Rémunération et reconnaissance de la pénibilité
Pour la Fédération FO-SPSS, l'évolution des responsabilités, notamment en matière de prescription, de reconnaissance de la consultation et d'élargissement des actes, doit impérativement s'accompagner de négociations salariales. Pour FO, si le secteur hospitalier peine à recruter et à fidéliser ses soignants, c'est à la fois par manque de moyen financier des établissements, mais également au regard des conditions de travail difficiles et des revalorisations salariales particulièrement insuffisantes.
FO rappelle que la loi infirmière prévoit explicitement l'ouverture de négociations sur les rémunérations :
«Au III de l'article 1ᵉʳ, la promulgation de la présente loi donne lieu à une négociation sur la rémunération des infirmiers afin de tenir compte, en fonction des différents lieux d'exercice, des évolutions de compétences envisagées.

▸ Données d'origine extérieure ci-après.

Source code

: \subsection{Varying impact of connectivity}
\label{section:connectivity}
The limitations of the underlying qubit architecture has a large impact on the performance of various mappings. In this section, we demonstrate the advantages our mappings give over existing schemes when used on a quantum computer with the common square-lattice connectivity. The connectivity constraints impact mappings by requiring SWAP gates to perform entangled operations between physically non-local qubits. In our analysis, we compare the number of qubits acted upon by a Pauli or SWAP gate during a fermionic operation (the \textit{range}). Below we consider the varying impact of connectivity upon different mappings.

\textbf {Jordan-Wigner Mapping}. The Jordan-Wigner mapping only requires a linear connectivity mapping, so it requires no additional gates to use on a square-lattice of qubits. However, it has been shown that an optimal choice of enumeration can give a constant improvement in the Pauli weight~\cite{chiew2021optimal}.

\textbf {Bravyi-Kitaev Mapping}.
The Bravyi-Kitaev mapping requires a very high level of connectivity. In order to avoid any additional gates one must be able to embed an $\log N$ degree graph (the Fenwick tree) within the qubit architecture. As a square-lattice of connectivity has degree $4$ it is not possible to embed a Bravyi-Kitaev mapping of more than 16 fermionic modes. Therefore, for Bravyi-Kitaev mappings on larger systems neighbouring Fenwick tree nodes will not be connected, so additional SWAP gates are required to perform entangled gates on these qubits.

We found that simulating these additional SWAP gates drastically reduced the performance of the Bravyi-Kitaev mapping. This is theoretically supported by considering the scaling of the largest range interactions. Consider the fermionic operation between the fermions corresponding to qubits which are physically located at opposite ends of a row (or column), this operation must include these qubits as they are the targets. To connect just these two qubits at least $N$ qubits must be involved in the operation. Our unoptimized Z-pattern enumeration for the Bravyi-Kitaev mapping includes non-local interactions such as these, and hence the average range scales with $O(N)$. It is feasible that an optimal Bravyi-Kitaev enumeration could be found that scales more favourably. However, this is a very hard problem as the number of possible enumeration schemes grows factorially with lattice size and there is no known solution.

Cette négociation prend aussi en compte la pénibilité du métier.»
Or, à ce jour, chaque intervention de la Fédération FO-SPSS sur le sujet de la rémunération se heurte à la même réponse de la DGOS : «Nous n'avons pas de mandat pour cela.».
Pour FO cette réponse est à la fois, inadaptée, insupportable et inadmissible.
Reconnaissance statutaire de la pénibilité du métier.
Enfin, la Fédération FO-SPSS soutient le principe d'une reconnaissance pleine et entière de la pénibilité du métier infirmier, par la reconnaissance de l'ensemble des infirmières et infirmiers en catégorie active, au sens de la CNRACL.
Rappel historique : avant 2010, les personnels infirmiers étaient reconnus dans cette catégorie «dite active».
C'est pourquoi ce juste retour des choses et cette reconnaissance permettrait :
• L'acquisition d'une année supplémentaire de durée d'assurance tous les 10 ans;
• La possibilité de partir à la retraite deux ans avant l'âge légal.
POUR FO, RÉFORMER SANS MOYENS, C'EST FRAGILISER LA PROFESSION ET METTRE LES PATIENTS EN DANGER.
POUR FO, LA SÉCURITÉ DES SOINS PASSE D'ABORD PAR DES INFIRMIERS FORMÉS, RECONNUS ET RESPECTÉS.
POUR FO, L'ÉLARGISSEMENT DES ACTES NE PEUT SE FAIRE SANS EFFECTIFS SUPPLÉMENTAIRES.